Sie sollen Kunden dazu bewegt haben, im Vertrauen auf lukrative Anlagemöglichkeiten teilweise hohe Geldsummen zu investieren. Ende 2022 habe man Anklage gegen zwei 34 Jahre alte Männer und einen 62 Jahre alten Mann erhoben, teilte Thomas Goger, Sprecher der Zentralstelle Cybercrime, am Freitag in Bamberg mit. Sie sollen von 2015 an Callcenter in Israel, Georgien, in der Republik Moldau und in Armenien eingerichtet haben, um von dort aus um Kunden zu werben. Die Gruppe soll für eine Vielzahl von betrügerischen Anlage-Plattformen im Internet verantwortlich gewesen sein.

Den Männern wird unter anderem gewerbs- und bandenmäßiger Betrug vorgeworfen. Sie waren 2021 in Slowenien, Italien und Israel festgenommen und nach Deutschland ausgeliefert worden.

Cybertrading – Betrüger locken auf professionell gemachten Online-Plattformen mit angeblich profitablen Anlageprodukten – gehört zu den klassischen Feldern der organisierten Online-Kriminalität. Zehntausende Anleger seien allein in Deutschland betroffen, hieß es weiter. Viele Opfer gab es laut Generalstaatsanwaltschat Bamberg auch in der Oberpfalz beziehungsweise in Regensburg.

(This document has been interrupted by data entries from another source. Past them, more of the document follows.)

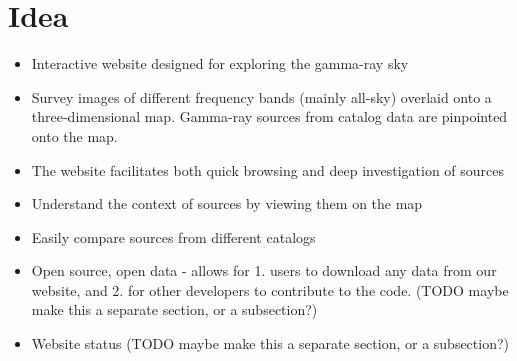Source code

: \section{Idea}

\begin{itemize}

\item Interactive website designed for exploring the gamma-ray sky

\item Survey images of different frequency bands (mainly all-sky) overlaid onto a three-dimensional map. Gamma-ray sources from catalog data are pinpointed onto the map.

\item The website facilitates both quick browsing and deep investigation of sources

\item Understand the context of sources by viewing them on the map

\item Easily compare sources from different catalogs

\item Open source, open data - allows for 1. users to download any data from our website, and 2. for other developers to contribute to the code.
(TODO maybe make this a separate section, or a subsection?)

\item Website status
(TODO maybe make this a separate section, or a subsection?)

\end{itemize}
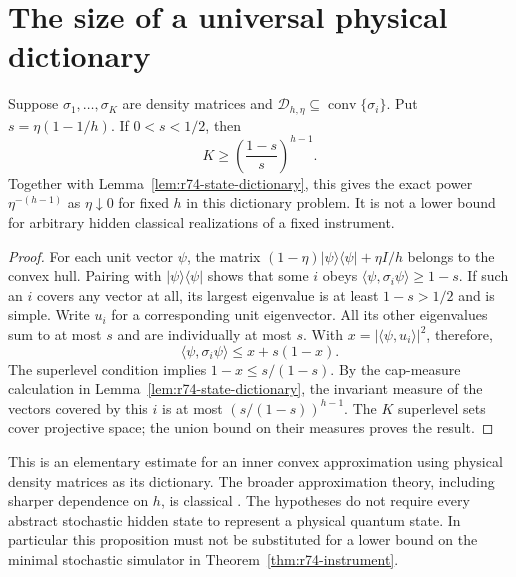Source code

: \section{The size of a universal physical dictionary}
\label{sec:r74-dictionary-lower}

\begin{proposition}
\label{prop:r74-dictionary-lower}
Suppose $\sigma_1,\ldots,\sigma_K$ are density matrices and
$\mathcal D_{h,\eta}\subseteq\operatorname{conv}\{\sigma_i\}$.
Put $s=\eta(1-1/h)$. If $0<s<1/2$, then
\[
 K\ge\left(\frac{1-s}{s}\right)^{h-1}.
\]
Together with Lemma~\ref{lem:r74-state-dictionary}, this gives the exact
power $\eta^{-(h-1)}$ as $\eta\downarrow0$ for fixed $h$ in this
dictionary problem. It is not a lower bound for arbitrary hidden classical
realizations of a fixed instrument.
\end{proposition}
\begin{proof}
For each unit vector $\psi$, the matrix
$(1-\eta)|\psi\rangle\langle\psi|+\eta I/h$ belongs to the convex hull.
Pairing with $|\psi\rangle\langle\psi|$ shows that some $i$ obeys
$\langle\psi,\sigma_i\psi\rangle\ge1-s$.
If such an $i$ covers any vector at all, its largest eigenvalue is at least
$1-s>1/2$ and is simple. Write $u_i$ for a corresponding unit eigenvector.
All its other eigenvalues sum to at most $s$ and are individually at most
$s$. With $x=|\langle\psi,u_i\rangle|^2$, therefore,
\[
 \langle\psi,\sigma_i\psi\rangle\le x+s(1-x).
\]
The superlevel condition implies $1-x\le s/(1-s)$.
By the cap-measure calculation in Lemma~\ref{lem:r74-state-dictionary},
the invariant measure of the vectors covered by this $i$ is at most
$(s/(1-s))^{h-1}$. The $K$ superlevel sets cover projective space; the
union bound on their measures proves the result.
\end{proof}

This is an elementary estimate for an inner convex approximation using
physical density matrices as its dictionary. The broader approximation
theory, including sharper dependence on $h$, is classical
\cite{AubrunSzarek17}. The hypotheses do not require every abstract stochastic
hidden state to represent a physical quantum state. In particular this
proposition must not be substituted for a lower bound on the minimal
stochastic simulator in Theorem~\ref{thm:r74-instrument}.
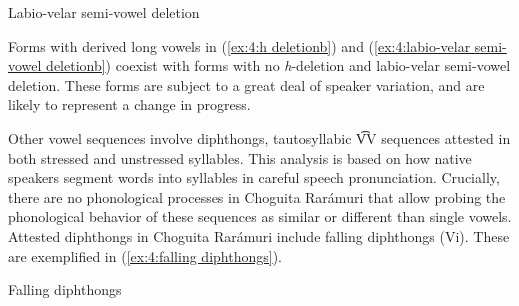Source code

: \ea\label{ex:4:labio-velar semi-vowel deletion}
{Labio-velar semi-vowel deletion}

    \label{ex:4:labio-velar semi-vowel deletiona}
        \label{ex:4:labio-velar semi-vowel deletionb}
    \z
\z

Forms with derived long vowels in (\ref{ex:4:h deletionb}) and (\ref{ex:4:labio-velar semi-vowel deletionb}) coexist with forms with no \textit{h}{}-deletion and labio-velar semi-vowel deletion. These forms are subject to a great deal of speaker variation, and are likely to represent a change in progress.

Other vowel sequences involve diphthongs, tautosyllabic V͡V sequences attested in both stressed and unstressed syllables. This analysis is based on how native speakers segment words into syllables in careful speech pronunciation. Crucially, there are no phonological processes in Choguita Rarámuri that allow probing the phonological behavior of these sequences as similar or different than single vowels. Attested diphthongs in Choguita Rarámuri include falling diphthongs (Vi). These are exemplified in (\ref{ex:4:falling diphthongs}).

\ea\label{ex:4:falling diphthongs}
{Falling diphthongs}

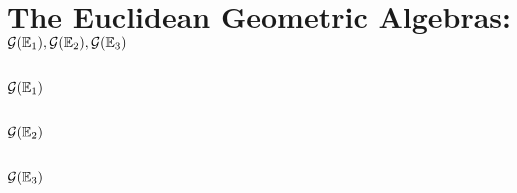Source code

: \section{The Euclidean Geometric Algebras: $\G(\E_1), \G(\E_2), \G(\E_3)$ }

\subsection{$\G(\E_1)$}

\subsection{$\G(\E_2)$}

\subsection{$\G(\E_3)$}

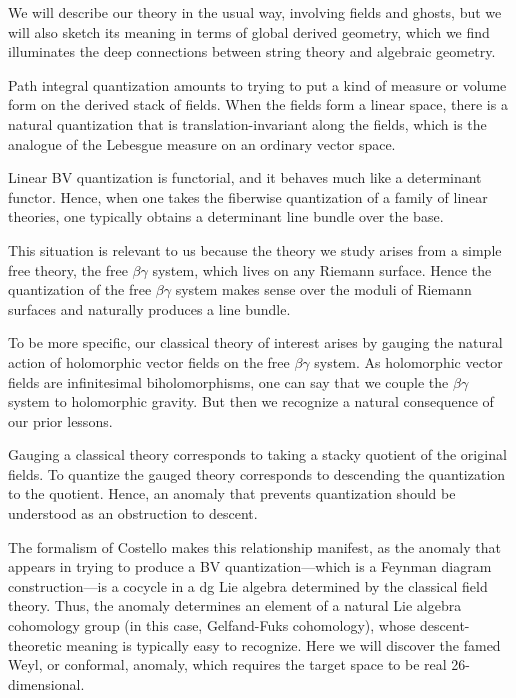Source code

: We will describe our theory in the usual way, involving fields and ghosts, 
but we will also sketch its meaning in terms of global derived geometry,
which we find illuminates the deep connections between string theory and algebraic geometry.

Path integral quantization amounts to trying to put a kind of measure or volume form on the derived stack of fields.
When the fields form a linear space, 
there is a natural quantization that is translation-invariant along the fields,
which is the analogue of the Lebesgue measure on an ordinary vector space.

\begin{lesson}[\cite{GH}]
Linear BV quantization is functorial, and it behaves much like a determinant functor.
Hence, when one takes the fiberwise quantization of a family of linear theories,
one typically obtains a determinant line bundle over the base.
\end{lesson}

This situation is relevant to us because the theory we study arises from a simple free theory,
the free $\beta\gamma$ system, which lives on any Riemann surface.
Hence the quantization of the free $\beta\gamma$ system makes sense over the moduli of Riemann surfaces and naturally produces a line bundle.

To be more specific, our classical theory of interest arises by gauging the natural action of holomorphic vector fields on the free $\beta\gamma$ system.
As holomorphic vector fields are infinitesimal biholomorphisms, 
one can say that we couple the $\beta\gamma$ system to holomorphic gravity.
But then we recognize a natural consequence of our prior lessons.

\begin{lesson}
Gauging a classical theory corresponds to taking a stacky quotient of the original fields. 
To quantize the gauged theory corresponds to descending the quantization to the quotient.
Hence, an anomaly that prevents quantization should be understood as an obstruction to descent.
\end{lesson}

The formalism of Costello makes this relationship manifest, 
as the anomaly that appears in trying to produce a BV quantization---which is a Feynman diagram construction---is a cocycle in a dg Lie algebra determined by the classical field theory.
Thus, the anomaly determines an element of a natural Lie algebra cohomology group (in this case, Gelfand-Fuks cohomology),
whose descent-theoretic meaning is typically easy to recognize. 
Here we will discover the famed Weyl, or conformal, anomaly, which requires the target space to be real 26-dimensional.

Prozessbeginn im Landesgericht Regensburg soll laut Medienberichten im April sein.

dpa/JM

 

Offizielle Pressemitteilung der Generalstaatsanwaltschat Bamberg

Anklageerhebungen gegen mutmaßliche Verantwortliche der betrügerischen Cybertrading-Plattform GetFinancial zum Landgericht Regensburg

Bamberg/Regensburg. Nach umfangreichen und langwierigen Ermittlungen gemeinsam mit der Kriminalpolizeiinspektion mit Zentralaufgaben Oberpfalz hat die Zentralstelle Cybercrime Bayern bereits Ende des Jahres 2022 Anklagen gegen mutmaßliche Verantwortliche der betrügerischen Anlageplattform GetFinancial zu einer Wirtschaftsstrafkammer des Landgerichts Regensburg erhoben.

Verantworten müssen sich in einem Verfahren israelische Staatsangehörige im Alter von 34, 34 und 62 Jahren. Die Männer sollen 2015 in unterschiedlichen Rollen in das Geschäft mit betrügerischen Anlageplattformen eingestiegen und bereits damals ein erstes Callcenter in Israel gegründet haben. Weitere Callcenter sollen in den Folgejahren auch in Georgien, in der Republik Moldau und in Armenien eingerichtet worden sein. Aus diesen Callcentern heraus wurden gutgläubige Kunden dazu bewegt, auf einer Vielzahl von betrügerischen Plattformen (sog. „Brands“) im Vertrauen auf eine lukrative Anlagemöglichkeit teilweise hohe Geldsummen zu investieren („Cybertrading“).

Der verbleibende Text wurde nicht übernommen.